Hall probe microscopy has been used to image vortex-antivortex molecules induced in superconducting Pb films by the stray fields from square arrays of magnetic dots. We have directly observed spontaneous vortex-antivortex pairs and studied how they interact with added free (anti)fluxons in an applied magnetic field. We observe a variety of phenomena arising from competing symmetries which either drive added antivortices to join antivortex shells around dots or stabilize the translationally symmetric antivortex lattice between the dots. Added vortices annihilate antivortex shells, leading first to a stable “nulling state” with no free fluxons and then, at high densities, to vortex shells around the dots stabilized by the asymmetric antipinning potential. Our experimental findings are in good agreement with Ginzburg-Landau calculations.

Figure 1

Atomic force microscope image of the magnetic disk array (left) and (i)–(vi) SHPM images of magnetization reversal (scan range is $\sim 17\mu \mathrm{m}\times 17\mu \mathrm{m}$ at 20 K).
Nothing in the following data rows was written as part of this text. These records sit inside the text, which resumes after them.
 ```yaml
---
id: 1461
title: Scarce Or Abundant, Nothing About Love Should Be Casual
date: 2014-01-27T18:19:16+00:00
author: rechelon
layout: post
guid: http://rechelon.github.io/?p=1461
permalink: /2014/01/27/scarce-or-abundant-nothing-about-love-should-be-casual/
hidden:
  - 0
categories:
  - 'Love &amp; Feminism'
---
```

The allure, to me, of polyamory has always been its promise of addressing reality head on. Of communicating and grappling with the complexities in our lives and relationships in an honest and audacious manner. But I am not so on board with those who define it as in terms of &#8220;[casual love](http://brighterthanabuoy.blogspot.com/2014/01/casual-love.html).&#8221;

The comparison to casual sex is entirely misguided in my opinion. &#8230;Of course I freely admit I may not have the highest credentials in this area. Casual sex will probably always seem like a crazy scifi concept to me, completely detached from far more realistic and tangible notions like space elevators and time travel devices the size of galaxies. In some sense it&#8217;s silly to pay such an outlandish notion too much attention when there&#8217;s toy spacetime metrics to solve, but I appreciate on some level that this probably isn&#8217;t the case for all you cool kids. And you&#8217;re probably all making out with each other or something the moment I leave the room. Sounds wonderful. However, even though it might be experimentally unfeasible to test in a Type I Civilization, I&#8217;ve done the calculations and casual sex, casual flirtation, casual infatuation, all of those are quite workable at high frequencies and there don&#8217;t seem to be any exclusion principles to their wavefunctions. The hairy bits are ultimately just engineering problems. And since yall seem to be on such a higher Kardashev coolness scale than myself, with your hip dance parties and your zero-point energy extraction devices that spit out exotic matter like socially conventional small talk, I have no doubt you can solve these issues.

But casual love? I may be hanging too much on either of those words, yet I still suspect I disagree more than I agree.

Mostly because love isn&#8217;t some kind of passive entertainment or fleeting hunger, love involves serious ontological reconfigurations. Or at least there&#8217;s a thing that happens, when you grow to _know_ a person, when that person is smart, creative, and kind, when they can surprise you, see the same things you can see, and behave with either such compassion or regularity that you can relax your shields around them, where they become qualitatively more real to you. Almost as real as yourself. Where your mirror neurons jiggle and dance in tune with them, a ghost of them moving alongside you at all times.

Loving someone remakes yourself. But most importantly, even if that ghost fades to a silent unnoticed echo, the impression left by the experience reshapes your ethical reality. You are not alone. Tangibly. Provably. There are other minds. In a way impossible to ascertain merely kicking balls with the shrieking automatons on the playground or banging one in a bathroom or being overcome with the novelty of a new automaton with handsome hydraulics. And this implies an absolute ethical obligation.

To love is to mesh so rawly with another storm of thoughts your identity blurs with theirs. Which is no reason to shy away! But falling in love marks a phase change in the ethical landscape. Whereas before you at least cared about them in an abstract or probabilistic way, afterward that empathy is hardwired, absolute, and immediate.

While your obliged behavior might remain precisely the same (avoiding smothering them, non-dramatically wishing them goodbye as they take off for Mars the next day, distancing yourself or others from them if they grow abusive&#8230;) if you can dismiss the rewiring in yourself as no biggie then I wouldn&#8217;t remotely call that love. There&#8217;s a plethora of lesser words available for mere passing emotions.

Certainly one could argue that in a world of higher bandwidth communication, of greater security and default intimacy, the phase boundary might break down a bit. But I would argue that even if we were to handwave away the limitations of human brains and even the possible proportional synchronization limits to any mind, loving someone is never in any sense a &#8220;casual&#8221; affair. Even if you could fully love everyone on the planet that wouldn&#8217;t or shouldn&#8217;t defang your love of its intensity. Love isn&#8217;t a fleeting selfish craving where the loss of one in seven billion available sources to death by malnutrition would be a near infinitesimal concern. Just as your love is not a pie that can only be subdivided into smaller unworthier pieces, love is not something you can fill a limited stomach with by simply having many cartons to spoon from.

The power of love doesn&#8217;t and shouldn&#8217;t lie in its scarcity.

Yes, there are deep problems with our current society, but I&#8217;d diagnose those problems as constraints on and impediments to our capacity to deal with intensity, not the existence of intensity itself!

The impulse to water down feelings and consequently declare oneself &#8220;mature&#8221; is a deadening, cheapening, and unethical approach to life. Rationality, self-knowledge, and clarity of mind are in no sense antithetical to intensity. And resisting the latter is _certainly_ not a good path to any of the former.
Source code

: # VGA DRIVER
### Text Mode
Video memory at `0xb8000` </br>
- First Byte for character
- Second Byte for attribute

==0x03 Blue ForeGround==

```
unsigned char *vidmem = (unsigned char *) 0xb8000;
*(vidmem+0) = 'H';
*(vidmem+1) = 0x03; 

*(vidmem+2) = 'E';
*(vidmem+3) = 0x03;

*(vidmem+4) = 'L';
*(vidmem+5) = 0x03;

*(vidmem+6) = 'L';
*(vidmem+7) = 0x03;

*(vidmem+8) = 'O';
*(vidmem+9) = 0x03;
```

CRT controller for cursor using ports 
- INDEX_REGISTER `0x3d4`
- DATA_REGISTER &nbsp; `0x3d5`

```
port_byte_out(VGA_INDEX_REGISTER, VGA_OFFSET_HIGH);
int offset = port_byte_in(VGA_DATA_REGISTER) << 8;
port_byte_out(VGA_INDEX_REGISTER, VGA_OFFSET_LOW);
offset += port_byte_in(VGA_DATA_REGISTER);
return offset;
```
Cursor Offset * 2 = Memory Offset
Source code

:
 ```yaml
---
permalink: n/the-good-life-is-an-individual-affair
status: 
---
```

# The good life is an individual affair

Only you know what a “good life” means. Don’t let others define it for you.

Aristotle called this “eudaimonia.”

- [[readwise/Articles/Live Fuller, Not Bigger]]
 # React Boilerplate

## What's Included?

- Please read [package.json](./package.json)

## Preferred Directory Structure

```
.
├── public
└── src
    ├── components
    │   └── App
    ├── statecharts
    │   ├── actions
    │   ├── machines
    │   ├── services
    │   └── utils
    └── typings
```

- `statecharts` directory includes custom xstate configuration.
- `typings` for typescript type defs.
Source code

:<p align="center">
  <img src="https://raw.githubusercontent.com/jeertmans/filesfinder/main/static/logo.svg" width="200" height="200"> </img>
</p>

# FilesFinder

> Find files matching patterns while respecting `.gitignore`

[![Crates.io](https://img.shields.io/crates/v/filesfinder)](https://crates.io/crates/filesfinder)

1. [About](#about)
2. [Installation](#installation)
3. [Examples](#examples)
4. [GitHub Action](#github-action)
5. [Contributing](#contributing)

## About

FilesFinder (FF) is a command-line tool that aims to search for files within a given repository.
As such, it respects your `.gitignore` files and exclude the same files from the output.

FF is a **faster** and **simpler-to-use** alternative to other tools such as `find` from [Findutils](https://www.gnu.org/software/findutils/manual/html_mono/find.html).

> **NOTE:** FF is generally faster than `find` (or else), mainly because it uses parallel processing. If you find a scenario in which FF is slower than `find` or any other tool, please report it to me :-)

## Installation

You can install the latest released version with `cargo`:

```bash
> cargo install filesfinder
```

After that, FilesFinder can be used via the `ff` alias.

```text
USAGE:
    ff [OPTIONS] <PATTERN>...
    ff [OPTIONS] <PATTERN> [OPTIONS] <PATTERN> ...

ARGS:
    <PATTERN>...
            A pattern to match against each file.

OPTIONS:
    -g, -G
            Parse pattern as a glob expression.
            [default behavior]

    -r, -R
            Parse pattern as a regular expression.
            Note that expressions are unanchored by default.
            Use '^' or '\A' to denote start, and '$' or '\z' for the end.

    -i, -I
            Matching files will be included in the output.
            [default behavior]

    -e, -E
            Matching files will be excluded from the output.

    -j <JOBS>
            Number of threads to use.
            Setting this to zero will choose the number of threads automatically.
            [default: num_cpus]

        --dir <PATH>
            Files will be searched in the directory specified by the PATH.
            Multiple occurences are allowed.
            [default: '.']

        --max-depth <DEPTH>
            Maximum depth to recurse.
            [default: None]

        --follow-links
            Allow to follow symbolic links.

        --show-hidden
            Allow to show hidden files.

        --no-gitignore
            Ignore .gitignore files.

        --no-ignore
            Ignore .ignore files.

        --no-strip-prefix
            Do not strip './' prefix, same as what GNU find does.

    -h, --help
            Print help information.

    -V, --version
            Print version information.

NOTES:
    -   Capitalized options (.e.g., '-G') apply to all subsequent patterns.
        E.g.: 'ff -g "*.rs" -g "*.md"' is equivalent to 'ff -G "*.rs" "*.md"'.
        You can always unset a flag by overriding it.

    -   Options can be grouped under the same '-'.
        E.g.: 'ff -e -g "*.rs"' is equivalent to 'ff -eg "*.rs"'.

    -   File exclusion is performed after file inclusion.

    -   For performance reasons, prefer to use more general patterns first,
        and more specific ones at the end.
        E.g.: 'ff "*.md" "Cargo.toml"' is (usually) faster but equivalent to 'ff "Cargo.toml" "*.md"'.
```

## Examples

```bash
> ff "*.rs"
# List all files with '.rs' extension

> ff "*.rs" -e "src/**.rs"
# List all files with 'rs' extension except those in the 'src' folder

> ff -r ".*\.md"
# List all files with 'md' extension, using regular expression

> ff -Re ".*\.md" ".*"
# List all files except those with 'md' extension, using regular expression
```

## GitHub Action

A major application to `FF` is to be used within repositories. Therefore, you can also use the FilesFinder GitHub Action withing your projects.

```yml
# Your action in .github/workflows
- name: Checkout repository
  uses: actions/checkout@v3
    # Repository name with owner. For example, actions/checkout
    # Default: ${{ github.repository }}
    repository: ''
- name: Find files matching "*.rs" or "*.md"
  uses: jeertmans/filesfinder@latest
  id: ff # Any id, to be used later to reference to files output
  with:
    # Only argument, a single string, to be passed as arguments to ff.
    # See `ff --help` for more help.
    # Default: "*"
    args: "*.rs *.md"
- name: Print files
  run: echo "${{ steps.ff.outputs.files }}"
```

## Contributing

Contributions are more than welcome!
The gray scale of images (i) and (ii) spans 2.66 G and 2.63 G, respectively (see text).

Figure 2

SHPM image of spontaneous VAV configurations at $H_a=3.5\mathrm{Oe}$ ($H_{\mathrm{eff}}\approx 0$) and $T=5\mathrm{K}$ (a) and a schematic depiction of the AV locations (b) (dashed circles indicate the locations of magnetic disks). (c) Map of magnetic induction across theoretically predicted VAV configurations. (d), (e) Magnetic induction map across dot $B$, experiment (d) vs theory (e). (f), (g) Induction profiles across one AV along the lines indicated in (d).

Figure 3

(a) SHPM images obtained at two different effective applied fields imaged at $T=5\mathrm{K}$ and their difference image (see text). (b)-(e) Cooper-pair density plots obtained theoretically for applied fields $H_{\mathrm{eff}}=0$, $-0.6$, $-1$, and $-1.8\mathrm{Oe}$, respectively.

Figure 4

Number of experimentally observed free (anti)vortices vs applied magnetic field (open dots) at $T=5\mathrm{K}$. Solid line shows the predictions of GL theory (shifted by $+4\mathrm{Oe}$ on the field axis to simulate flux trapping in solenoid). (i)-(iv) Experimental SHPM difference images constructed between the indicated fields (see text). $\Delta H=0.5\mathrm{Oe}$ corresponds to $\sim 3{\varphi }_0$ per field-of-view on average. (v) Experimental SHPM image of the “nulling” state ($H_a=5.5\mathrm{Oe}$).

Figure 5

SHPM images at $T=5\mathrm{K}$ and corresponding Cooper-pair density plots illustrating formation of (a) an interstitial vortex lattice ($H_{\mathrm{eff}}\approx 4.5\mathrm{Oe}$) and (b) interstitial vortex shells for high vortex densities ($H_{\mathrm{eff}}\approx 7.5\mathrm{Oe}$).